Mehrere Rücktritte nach Streit

Folge, so Schülzchen: Fortgesetze „Anfeindungen durch den Grundstückseigner“ und schließlich auch durch Erwin Rüddel. Letzterer habe sogar gefordert, die CDU solle Schülzchen nicht erneut für die Kommunalwahl aufstellen. Schülzchen folgerte in einer persönlichen Erklärung, es sei „offenbar unmöglich, sachgerechte Politik zu betreiben“, wenn man nicht bereit sei, Entscheidungen an den „persönlichen Interessen der Familie Rüddel zu orientieren“ – und gab Fraktionsvorsitz und Ratsmandat ab, ein Schritt, den viele CDU-Kollegen als großen Verlust werteten. Auch für Erwin Rüddel blieb die Angelegenheit nicht ohne Folgen: Der Bundestagsabgeordnete und gesundheitspolitische Sprecher seiner Fraktion in Berlin, der den Streit nicht dementierte und schließlich eingestand, in der emotionalen Auseinandersetzung einen Fehler gemacht zu haben, gab ebenfalls sein Mandat im Gemeinderat ab, nicht aber den CDU-Kreisvorsitz und weitere Mandate.

Eine potenzielle Gemeinderatskandidatur für 2019 schloss der Rückzug ebenfalls nicht ein: Auf der Vorschlagsliste, über die die Mitglieder nun hätten beraten und abstimmen sollen, stand nach wie vor der Name Erwin Rüddel – bis kurz vor Beginn der Versammlung. Buchholz: „Erneut standen wir damit vor einer völlig neuen Situation.“ Da der Rückzug von insgesamt vier potenziellen Kandidaten Auswirkungen auf die gesamte Liste habe, habe man sich entschlossen, erst nach der Sommerpause zu entscheiden. Buchholz: „Ich hoffe, dass sich die Lage jetzt beruhigt.“

Auch Schülzchen äußerte auf GA-Anfrage die Hoffnung, dass die CDU mit einer „breit aufgestellten Liste“ verloren gegangenes Vertrauen wiedergewinnen könne. Ob sein eigener Name auf einer solchen Liste auftauchen könnte, ließ er allerdings offen. „Das ist alles noch zu frisch“, so Schülzchen zum GA. Erwin Rüddel teilte auf GA-Anfrage mit, sein Rückzug aus dem Gemeinderat sei seiner steigenden Verantwortung in Berlin und damit einer starken zeitlichen Beanspruchung geschuldet. „Das heißt natürlich nicht, dass ich an den Entwicklungen in meinem Heimatort nicht nach wie vor interessiert wäre.“ Zugleich sei er als Vorsitzender des Ausschusses für Gesundheit im Bundestag seit Januar noch stärker als bisher gefordert.
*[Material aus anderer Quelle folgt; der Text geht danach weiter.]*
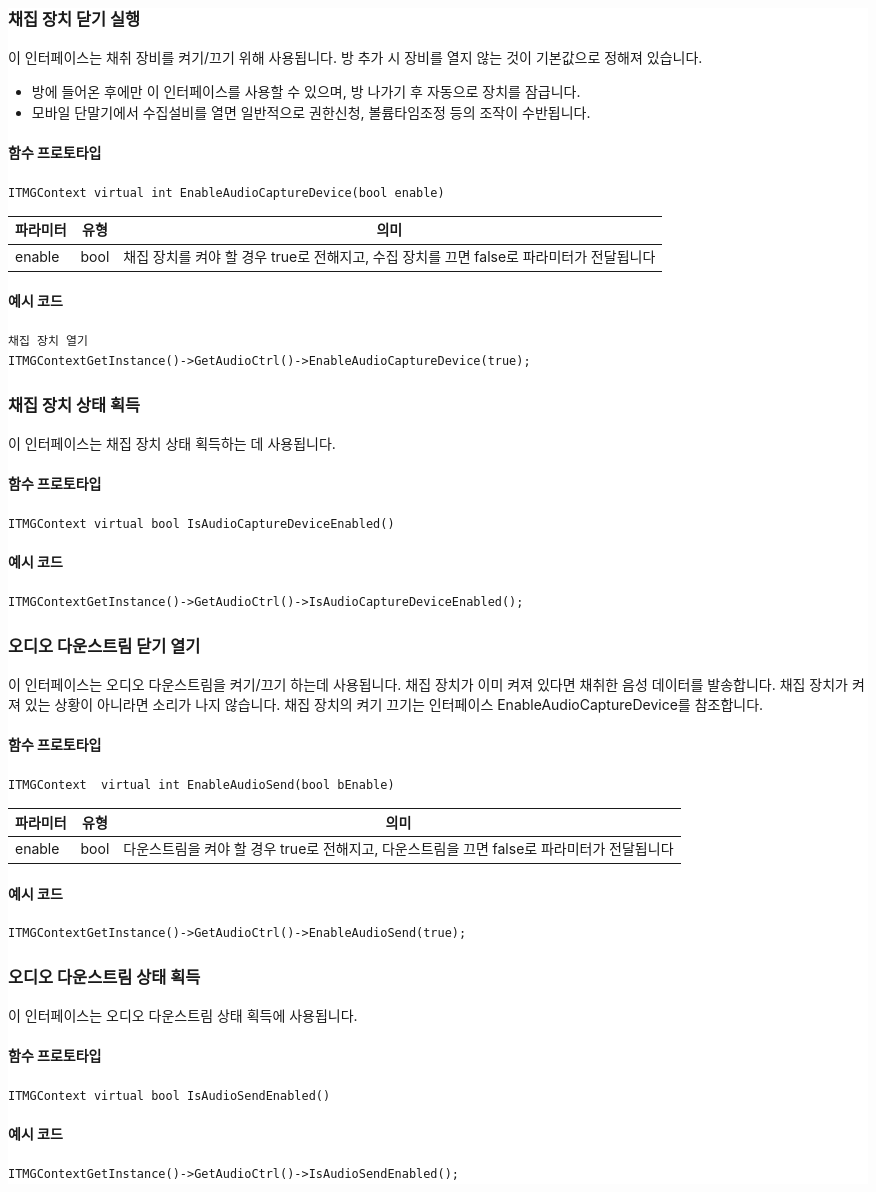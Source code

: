 ### 채집 장치 닫기 실행
이 인터페이스는 채취 장비를 켜기/끄기 위해 사용됩니다. 방 추가 시 장비를 열지 않는 것이 기본값으로 정해져 있습니다.
- 방에 들어온 후에만 이 인터페이스를 사용할 수 있으며, 방 나가기 후 자동으로 장치를 잠급니다.
- 모바일 단말기에서 수집설비를 열면 일반적으로 권한신청, 볼륨타임조정 등의 조작이 수반됩니다.

####  함수 프로토타입  
```
ITMGContext virtual int EnableAudioCaptureDevice(bool enable)
```

|파라미터     | 유형         |의미|
| ------------- |:-------------:|-------------|
| enable    |bool     |채집 장치를 켜야 할 경우 true로 전해지고, 수집 장치를 끄면 false로 파라미터가 전달됩니다|

#### 예시 코드

```
채집 장치 열기
ITMGContextGetInstance()->GetAudioCtrl()->EnableAudioCaptureDevice(true);
```

### 채집 장치 상태 획득
이 인터페이스는 채집 장치 상태 획득하는 데 사용됩니다.
#### 함수 프로토타입

```
ITMGContext virtual bool IsAudioCaptureDeviceEnabled()
```
#### 예시 코드

```
ITMGContextGetInstance()->GetAudioCtrl()->IsAudioCaptureDeviceEnabled();
```

### 오디오 다운스트림 닫기 열기
이 인터페이스는 오디오 다운스트림을 켜기/끄기 하는데 사용됩니다. 채집 장치가 이미 켜져 있다면 채취한 음성 데이터를 발송합니다. 채집 장치가 켜져 있는 상황이 아니라면 소리가 나지 않습니다. 채집 장치의 켜기 끄기는 인터페이스 EnableAudioCaptureDevice를 참조합니다.

#### 함수 프로토타입

```
ITMGContext  virtual int EnableAudioSend(bool bEnable)
```
|파라미터     | 유형         |의미|
| ------------- |:-------------:|-------------|
| enable    |bool     |다운스트림을 켜야 할 경우 true로 전해지고, 다운스트림을 끄면 false로 파라미터가 전달됩니다|

#### 예시 코드  

```
ITMGContextGetInstance()->GetAudioCtrl()->EnableAudioSend(true);
```

### 오디오 다운스트림 상태 획득
이 인터페이스는 오디오 다운스트림 상태 획득에 사용됩니다.
#### 함수 프로토타입  
```
ITMGContext virtual bool IsAudioSendEnabled()
```
####  예시 코드  
```
ITMGContextGetInstance()->GetAudioCtrl()->IsAudioSendEnabled();
```
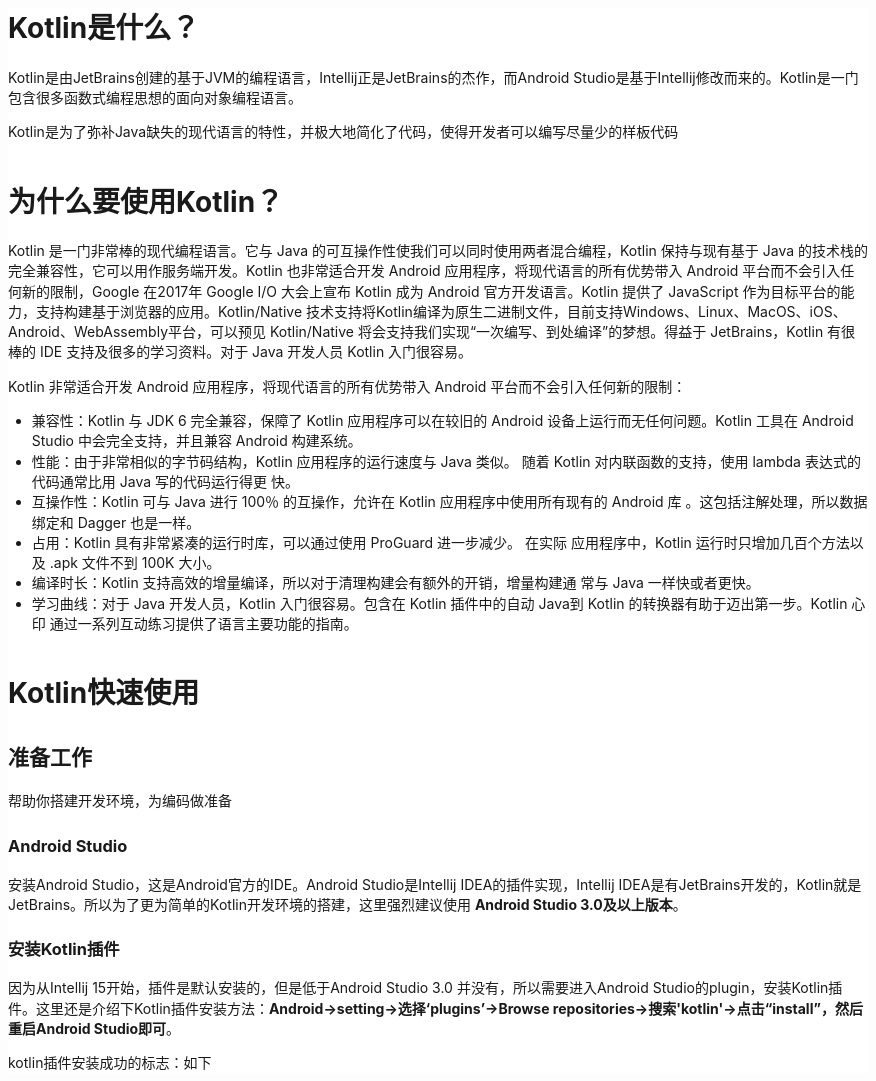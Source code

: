# Kotlin是什么？

Kotlin是由JetBrains创建的基于JVM的编程语言，Intellij正是JetBrains的杰作，而Android Studio是基于Intellij修改而来的。Kotlin是一门包含很多函数式编程思想的面向对象编程语言。

Kotlin是为了弥补Java缺失的现代语言的特性，并极大地简化了代码，使得开发者可以编写尽量少的样板代码

# 为什么要使用Kotlin？
Kotlin 是一门非常棒的现代编程语言。它与 Java 的可互操作性使我们可以同时使用两者混合编程，Kotlin 保持与现有基于 Java 的技术栈的完全兼容性，它可以用作服务端开发。Kotlin 也非常适合开发 Android 应用程序，将现代语言的所有优势带入 Android 平台而不会引入任何新的限制，Google 在2017年 Google I/O 大会上宣布 Kotlin 成为 Android 官方开发语言。Kotlin 提供了 JavaScript 作为目标平台的能力，支持构建基于浏览器的应用。Kotlin/Native 技术支持将Kotlin编译为原生二进制文件，目前支持Windows、Linux、MacOS、iOS、Android、WebAssembly平台，可以预见 Kotlin/Native 将会支持我们实现“一次编写、到处编译”的梦想。得益于 JetBrains，Kotlin 有很棒的 IDE 支持及很多的学习资料。对于 Java 开发人员 Kotlin 入门很容易。

Kotlin 非常适合开发 Android 应用程序，将现代语言的所有优势带入 Android 平台而不会引入任何新的限制：
+ 兼容性：Kotlin 与 JDK 6 完全兼容，保障了 Kotlin 应用程序可以在较旧的 Android 设备上运行而无任何问题。Kotlin 工具在 Android Studio 中会完全支持，并且兼容 Android 构建系统。
+ 性能：由于非常相似的字节码结构，Kotlin 应用程序的运行速度与 Java 类似。 随着
Kotlin 对内联函数的支持，使用 lambda 表达式的代码通常比用 Java 写的代码运行得更
快。
+ 互操作性：Kotlin 可与 Java 进行 100％ 的互操作，允许在 Kotlin 应用程序中使用所有现有的 Android 库 。这包括注解处理，所以数据绑定和 Dagger 也是一样。
+ 占用：Kotlin 具有非常紧凑的运行时库，可以通过使用 ProGuard 进一步减少。 在实际
应用程序中，Kotlin 运行时只增加几百个方法以及 .apk 文件不到 100K 大小。
+ 编译时长：Kotlin 支持高效的增量编译，所以对于清理构建会有额外的开销，增量构建通
常与 Java 一样快或者更快。
+ 学习曲线：对于 Java 开发人员，Kotlin 入门很容易。包含在 Kotlin 插件中的自动 Java到 Kotlin 的转换器有助于迈出第一步。Kotlin 心印 通过一系列互动练习提供了语言主要功能的指南。

# Kotlin快速使用

## 准备工作

帮助你搭建开发环境，为编码做准备

### Android Studio

安装Android Studio，这是Android官方的IDE。Android Studio是Intellij IDEA的插件实现，Intellij IDEA是有JetBrains开发的，Kotlin就是JetBrains。所以为了更为简单的Kotlin开发环境的搭建，这里强烈建议使用 **Android Studio 3.0及以上版本**。

### 安装Kotlin插件

因为从Intellij 15开始，插件是默认安装的，但是低于Android Studio 3.0 并没有，所以需要进入Android Studio的plugin，安装Kotlin插件。这里还是介绍下Kotlin插件安装方法：**Android->setting->选择‘plugins’->Browse repositories->搜索'kotlin'->点击“install”，然后重启Android Studio即可**。

kotlin插件安装成功的标志：如下
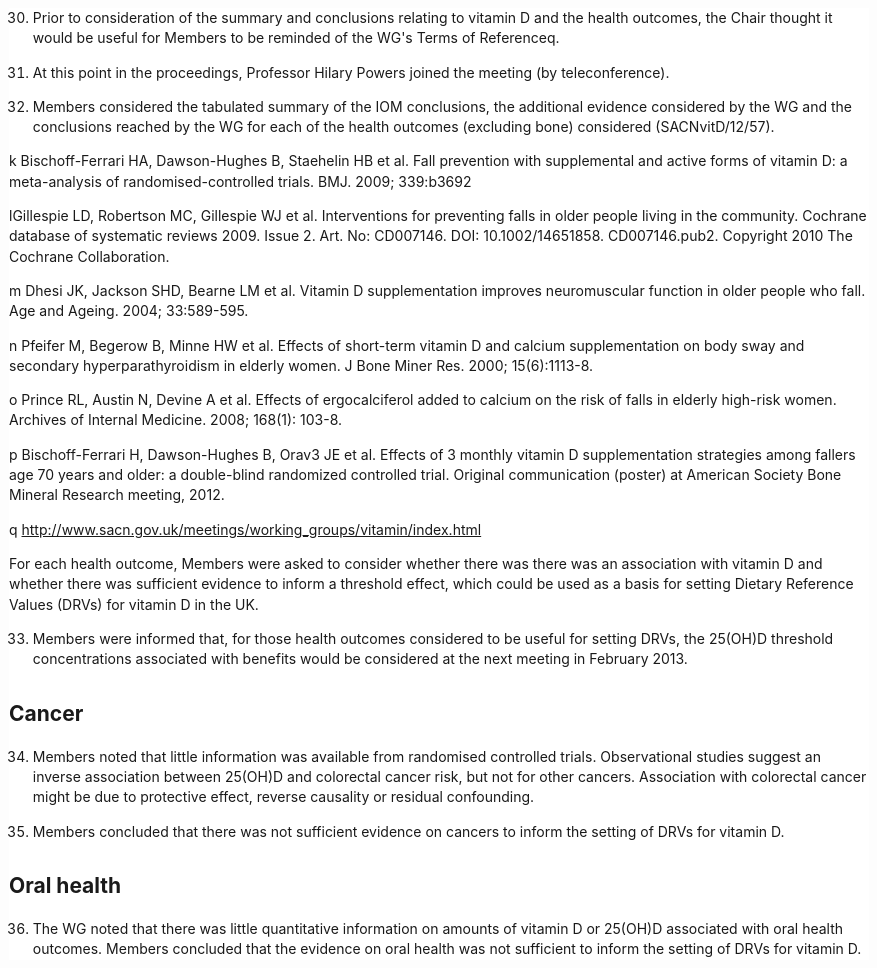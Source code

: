30. Prior to consideration of the summary and conclusions relating to vitamin D and the health outcomes, the Chair thought it would be useful for Members to be reminded of the WG's Terms of Referenceq.

31. At this point in the proceedings, Professor Hilary Powers joined the meeting (by teleconference).

32. Members considered the tabulated summary of the IOM conclusions, the additional evidence considered by the WG and the conclusions reached by the WG for each of the health outcomes (excluding bone) considered (SACNvitD/12/57).

k Bischoff-Ferrari HA, Dawson-Hughes B, Staehelin HB et al. Fall prevention with supplemental and active forms of vitamin D: a meta-analysis of randomised-controlled trials. BMJ. 2009; 339:b3692

lGillespie LD, Robertson MC, Gillespie WJ et al. Interventions for preventing falls in older people living in the community. Cochrane database of systematic reviews 2009. Issue 2. Art. No: CD007146. DOI: 10.1002/14651858. CD007146.pub2. Copyright 2010 The Cochrane Collaboration.

m Dhesi JK, Jackson SHD, Bearne LM et al. Vitamin D supplementation improves neuromuscular function in older people who fall. Age and Ageing. 2004; 33:589-595.

n Pfeifer M, Begerow B, Minne HW et al. Effects of short-term vitamin D and calcium supplementation on body sway and secondary hyperparathyroidism in elderly women. J Bone Miner Res. 2000; 15(6):1113-8.

o Prince RL, Austin N, Devine A et al. Effects of ergocalciferol added to calcium on the risk of falls in elderly high-risk women. Archives of Internal Medicine. 2008; 168(1): 103-8.

p Bischoff-Ferrari H, Dawson-Hughes B, Orav3 JE et al. Effects of 3 monthly vitamin D supplementation strategies among fallers age 70 years and older: a double-blind randomized controlled trial. Original communication (poster) at American Society Bone Mineral Research meeting, 2012. 

q http://www.sacn.gov.uk/meetings/working_groups/vitamin/index.html

For each health outcome, Members were asked to consider whether there was there was an association with vitamin D and whether there was sufficient evidence to inform a threshold effect, which could be used as a basis for setting Dietary Reference Values (DRVs) for vitamin D in the UK.

33. Members were informed that, for those health outcomes considered to be useful for setting DRVs, the 25(OH)D threshold concentrations associated with benefits would be considered at the next meeting in February 2013.

## Cancer

34. Members noted that little information was available from randomised controlled trials. Observational studies suggest an inverse association between 25(OH)D and colorectal cancer risk, but not for other cancers. Association with colorectal cancer might be due to protective effect, reverse causality or residual confounding.

35. Members concluded that there was not sufficient evidence on cancers to inform the setting of DRVs for vitamin D.

## Oral health

36. The WG noted that there was little quantitative information on amounts of vitamin D or 25(OH)D associated with oral health outcomes. Members concluded that the evidence on oral health was not sufficient to inform the setting of DRVs for vitamin D.
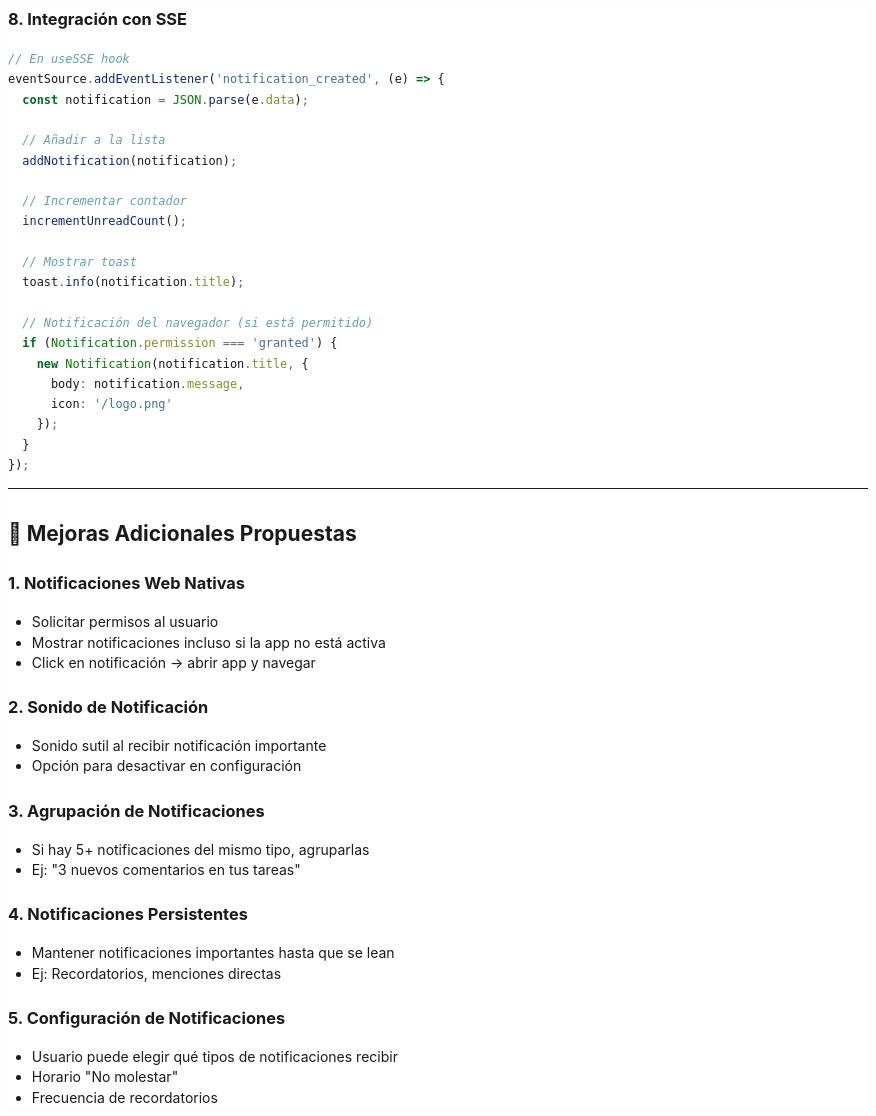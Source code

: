 ### 8. Integración con SSE

```typescript
// En useSSE hook
eventSource.addEventListener('notification_created', (e) => {
  const notification = JSON.parse(e.data);
  
  // Añadir a la lista
  addNotification(notification);
  
  // Incrementar contador
  incrementUnreadCount();
  
  // Mostrar toast
  toast.info(notification.title);
  
  // Notificación del navegador (si está permitido)
  if (Notification.permission === 'granted') {
    new Notification(notification.title, {
      body: notification.message,
      icon: '/logo.png'
    });
  }
});
```

---

## 📱 Mejoras Adicionales Propuestas

### 1. Notificaciones Web Nativas
- Solicitar permisos al usuario
- Mostrar notificaciones incluso si la app no está activa
- Click en notificación → abrir app y navegar

### 2. Sonido de Notificación
- Sonido sutil al recibir notificación importante
- Opción para desactivar en configuración

### 3. Agrupación de Notificaciones
- Si hay 5+ notificaciones del mismo tipo, agruparlas
- Ej: "3 nuevos comentarios en tus tareas"

### 4. Notificaciones Persistentes
- Mantener notificaciones importantes hasta que se lean
- Ej: Recordatorios, menciones directas

### 5. Configuración de Notificaciones
- Usuario puede elegir qué tipos de notificaciones recibir
- Horario "No molestar"
- Frecuencia de recordatorios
Josef Rüddel Bürgermeister seit 1963

Keine Überraschung ist, dass 2019 die Ära von Josef Rüddel als Bürgermeister enden wird: Bereits im Mai hatte er die CDU wissen lassen, dass er nicht mehr antreten wolle. Gerüchte, er habe sich das unterdessen anders überlegt, dementierte der 93-Jährige, so auch am Mittwoch auf GA-Anfrage. „Ich habe mir das reiflich überlegt. Man muss auch mal an sich selber denken“, so Josef Rüddel.

Buchholz geht derweil mit reichlich Rückenwind seiner Partei daran, Rüddels Nachfolge anzutreten. Buchholz ist seit etwa 13 Jahren aktiv in der CDU und Mitglied in den Vorständen nicht nur des Ortsverbandes Windhagen, sondern auch CDU-Gemeindeverbandes Asbach, des CDU-Kreisverbandes Neuwied sowie Mitglied des Kreisvorstands der Mittelstandsvereinigung der CDU (MIT).

Seit 2009 ist Buchholz zudem Mitglied im Gemeinderat, Beigeordneter mit dem Geschäftsbereich Jugend, Kultur, Soziales, Mitglied im Verbandsgemeinderat – wo er die Funktion eines von zwei stellvertretenden Fraktionssprechers der CDU inne hat - und Mitglied im Kreistag. Auch ist er Mitglied in der Gesellschafterversammlung des TZO Rheinbreitbach.